Copy out, from the data below, each line in which the word "images" occurs.

[Input material — start]

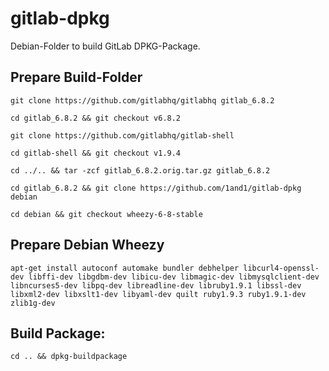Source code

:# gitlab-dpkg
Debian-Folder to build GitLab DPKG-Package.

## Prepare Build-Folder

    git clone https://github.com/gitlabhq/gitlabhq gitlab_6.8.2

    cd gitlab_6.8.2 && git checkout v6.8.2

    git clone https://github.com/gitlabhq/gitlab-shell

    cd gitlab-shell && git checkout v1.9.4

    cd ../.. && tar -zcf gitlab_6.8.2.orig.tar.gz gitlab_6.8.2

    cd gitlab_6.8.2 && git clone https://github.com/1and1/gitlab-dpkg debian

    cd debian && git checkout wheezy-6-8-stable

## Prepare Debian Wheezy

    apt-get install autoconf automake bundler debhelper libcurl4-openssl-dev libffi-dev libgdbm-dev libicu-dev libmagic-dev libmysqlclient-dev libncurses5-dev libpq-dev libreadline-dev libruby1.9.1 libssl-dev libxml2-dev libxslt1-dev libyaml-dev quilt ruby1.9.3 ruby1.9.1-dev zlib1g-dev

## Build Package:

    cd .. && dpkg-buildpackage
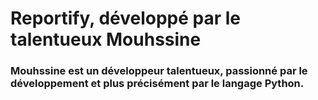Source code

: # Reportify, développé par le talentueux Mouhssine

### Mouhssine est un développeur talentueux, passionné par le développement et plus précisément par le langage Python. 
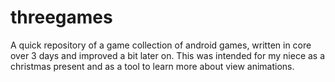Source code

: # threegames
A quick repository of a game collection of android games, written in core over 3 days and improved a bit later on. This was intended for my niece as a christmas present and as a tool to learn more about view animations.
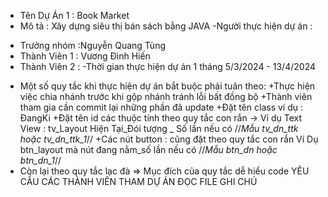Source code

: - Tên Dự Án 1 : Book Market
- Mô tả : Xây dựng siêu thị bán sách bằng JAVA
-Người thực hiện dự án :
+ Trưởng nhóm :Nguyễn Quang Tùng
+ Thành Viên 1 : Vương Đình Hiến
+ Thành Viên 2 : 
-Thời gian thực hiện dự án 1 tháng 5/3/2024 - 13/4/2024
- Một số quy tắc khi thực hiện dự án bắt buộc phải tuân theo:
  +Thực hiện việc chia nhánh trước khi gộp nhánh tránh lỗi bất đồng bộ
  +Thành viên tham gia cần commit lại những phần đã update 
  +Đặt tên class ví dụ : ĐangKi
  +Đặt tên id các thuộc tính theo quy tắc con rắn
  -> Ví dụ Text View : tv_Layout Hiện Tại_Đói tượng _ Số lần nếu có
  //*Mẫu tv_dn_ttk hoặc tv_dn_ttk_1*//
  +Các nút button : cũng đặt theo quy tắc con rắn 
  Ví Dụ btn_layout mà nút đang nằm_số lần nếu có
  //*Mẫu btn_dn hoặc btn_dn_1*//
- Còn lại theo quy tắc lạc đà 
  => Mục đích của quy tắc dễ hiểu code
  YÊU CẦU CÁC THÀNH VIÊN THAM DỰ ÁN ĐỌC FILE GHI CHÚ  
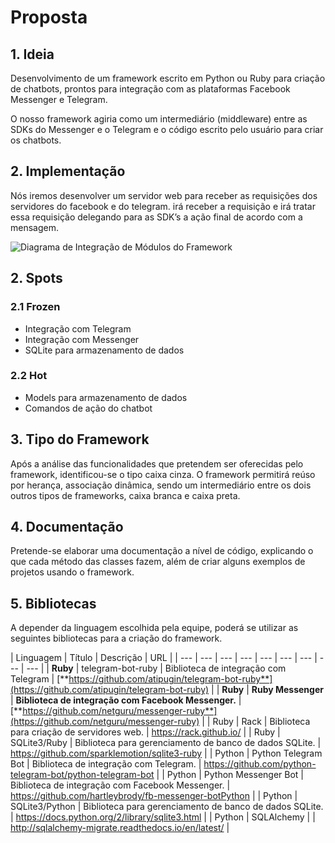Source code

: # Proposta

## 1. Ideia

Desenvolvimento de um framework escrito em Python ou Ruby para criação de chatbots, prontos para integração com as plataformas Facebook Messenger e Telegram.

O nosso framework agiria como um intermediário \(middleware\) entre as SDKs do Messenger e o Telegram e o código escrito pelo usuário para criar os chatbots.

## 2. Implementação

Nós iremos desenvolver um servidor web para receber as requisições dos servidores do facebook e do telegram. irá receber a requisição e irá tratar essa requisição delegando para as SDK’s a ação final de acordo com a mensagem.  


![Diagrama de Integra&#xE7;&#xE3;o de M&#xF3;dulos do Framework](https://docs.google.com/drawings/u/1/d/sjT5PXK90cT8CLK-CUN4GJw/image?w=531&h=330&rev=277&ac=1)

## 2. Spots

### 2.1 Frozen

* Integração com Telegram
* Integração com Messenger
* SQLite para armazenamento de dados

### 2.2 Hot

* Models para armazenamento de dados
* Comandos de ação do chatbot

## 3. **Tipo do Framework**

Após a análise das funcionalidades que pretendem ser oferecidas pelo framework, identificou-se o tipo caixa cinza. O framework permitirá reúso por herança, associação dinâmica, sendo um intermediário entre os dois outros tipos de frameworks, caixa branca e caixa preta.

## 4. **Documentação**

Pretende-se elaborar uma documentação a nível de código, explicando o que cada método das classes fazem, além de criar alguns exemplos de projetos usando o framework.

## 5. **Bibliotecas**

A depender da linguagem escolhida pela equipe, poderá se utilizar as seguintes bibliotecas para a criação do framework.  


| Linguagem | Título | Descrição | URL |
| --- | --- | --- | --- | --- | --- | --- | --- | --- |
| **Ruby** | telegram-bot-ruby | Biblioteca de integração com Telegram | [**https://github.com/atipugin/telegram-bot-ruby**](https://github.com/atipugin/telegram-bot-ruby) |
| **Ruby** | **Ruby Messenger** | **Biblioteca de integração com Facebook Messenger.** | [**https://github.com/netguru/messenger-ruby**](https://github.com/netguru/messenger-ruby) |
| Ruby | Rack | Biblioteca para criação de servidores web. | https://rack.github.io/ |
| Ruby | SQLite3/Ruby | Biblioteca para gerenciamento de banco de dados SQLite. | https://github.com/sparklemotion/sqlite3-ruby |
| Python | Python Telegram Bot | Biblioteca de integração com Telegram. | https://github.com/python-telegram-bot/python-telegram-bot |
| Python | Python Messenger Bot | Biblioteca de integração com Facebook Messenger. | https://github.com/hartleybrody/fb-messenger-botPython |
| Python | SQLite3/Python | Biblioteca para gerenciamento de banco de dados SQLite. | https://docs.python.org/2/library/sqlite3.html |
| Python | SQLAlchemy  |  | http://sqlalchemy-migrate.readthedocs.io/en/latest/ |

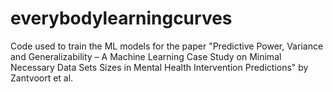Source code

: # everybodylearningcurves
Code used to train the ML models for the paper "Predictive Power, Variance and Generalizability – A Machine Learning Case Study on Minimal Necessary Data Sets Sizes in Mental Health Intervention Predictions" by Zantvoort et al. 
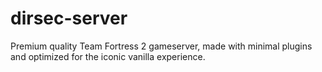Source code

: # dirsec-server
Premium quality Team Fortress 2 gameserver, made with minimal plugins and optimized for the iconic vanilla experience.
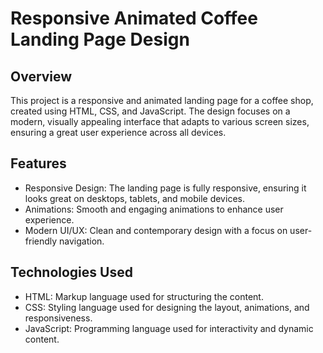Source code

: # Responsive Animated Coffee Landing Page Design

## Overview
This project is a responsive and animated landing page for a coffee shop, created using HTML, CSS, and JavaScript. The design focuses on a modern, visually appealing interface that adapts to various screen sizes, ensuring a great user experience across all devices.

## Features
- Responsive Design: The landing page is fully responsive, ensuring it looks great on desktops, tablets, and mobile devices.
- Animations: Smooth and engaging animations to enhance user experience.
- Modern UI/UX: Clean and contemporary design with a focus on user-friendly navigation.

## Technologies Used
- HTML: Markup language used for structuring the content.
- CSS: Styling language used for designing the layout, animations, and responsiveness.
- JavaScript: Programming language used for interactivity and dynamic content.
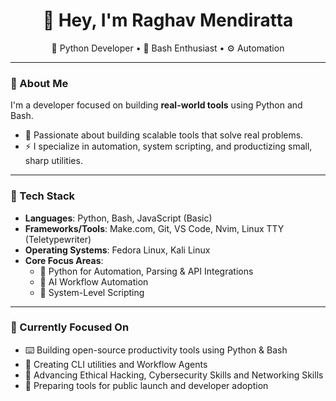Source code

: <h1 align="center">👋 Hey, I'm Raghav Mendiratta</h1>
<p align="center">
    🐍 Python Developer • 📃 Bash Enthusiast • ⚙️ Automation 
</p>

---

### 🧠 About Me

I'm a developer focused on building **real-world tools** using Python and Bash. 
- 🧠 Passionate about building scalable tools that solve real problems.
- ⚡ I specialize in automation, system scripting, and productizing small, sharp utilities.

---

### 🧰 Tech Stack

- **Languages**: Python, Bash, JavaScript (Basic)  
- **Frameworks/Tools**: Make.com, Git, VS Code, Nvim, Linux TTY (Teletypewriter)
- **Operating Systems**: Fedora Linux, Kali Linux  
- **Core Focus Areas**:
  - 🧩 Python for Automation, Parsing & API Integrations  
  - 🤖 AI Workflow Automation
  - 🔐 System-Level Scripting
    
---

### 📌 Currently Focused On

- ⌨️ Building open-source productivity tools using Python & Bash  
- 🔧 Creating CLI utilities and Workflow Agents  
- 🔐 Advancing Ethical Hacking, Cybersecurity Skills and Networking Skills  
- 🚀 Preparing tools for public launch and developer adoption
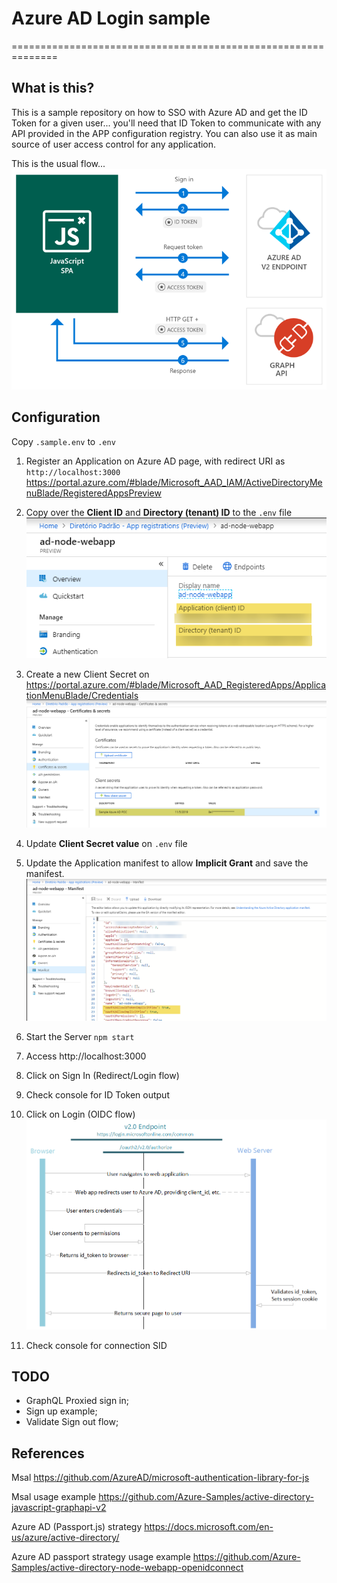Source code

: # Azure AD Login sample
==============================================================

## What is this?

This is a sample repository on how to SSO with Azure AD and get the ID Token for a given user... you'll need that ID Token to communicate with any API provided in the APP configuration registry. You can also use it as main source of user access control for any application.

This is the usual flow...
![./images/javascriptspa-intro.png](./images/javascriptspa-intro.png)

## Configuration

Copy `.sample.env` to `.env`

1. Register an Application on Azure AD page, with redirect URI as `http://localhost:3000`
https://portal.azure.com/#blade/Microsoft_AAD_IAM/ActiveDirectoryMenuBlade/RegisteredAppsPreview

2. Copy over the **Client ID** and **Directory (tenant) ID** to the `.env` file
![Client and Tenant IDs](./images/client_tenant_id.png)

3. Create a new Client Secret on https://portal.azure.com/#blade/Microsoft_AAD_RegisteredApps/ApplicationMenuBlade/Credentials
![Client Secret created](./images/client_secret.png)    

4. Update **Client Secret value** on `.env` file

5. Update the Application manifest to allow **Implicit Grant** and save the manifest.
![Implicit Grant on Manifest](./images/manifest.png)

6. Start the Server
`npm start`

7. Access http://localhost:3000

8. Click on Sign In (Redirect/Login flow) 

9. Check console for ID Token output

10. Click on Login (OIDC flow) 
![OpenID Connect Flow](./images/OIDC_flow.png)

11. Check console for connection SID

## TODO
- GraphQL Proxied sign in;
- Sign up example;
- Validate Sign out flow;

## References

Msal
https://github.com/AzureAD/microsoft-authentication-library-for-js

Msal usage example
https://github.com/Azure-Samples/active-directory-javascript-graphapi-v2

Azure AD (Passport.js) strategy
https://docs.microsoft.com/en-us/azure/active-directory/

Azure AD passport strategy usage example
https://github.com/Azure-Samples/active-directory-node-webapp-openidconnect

[Input material — finish]

**Written solution**
![./images/javascriptspa-intro.png](./images/javascriptspa-intro.png)
![Client and Tenant IDs](./images/client_tenant_id.png)
![Client Secret created](./images/client_secret.png)    
![Implicit Grant on Manifest](./images/manifest.png)
![OpenID Connect Flow](./images/OIDC_flow.png)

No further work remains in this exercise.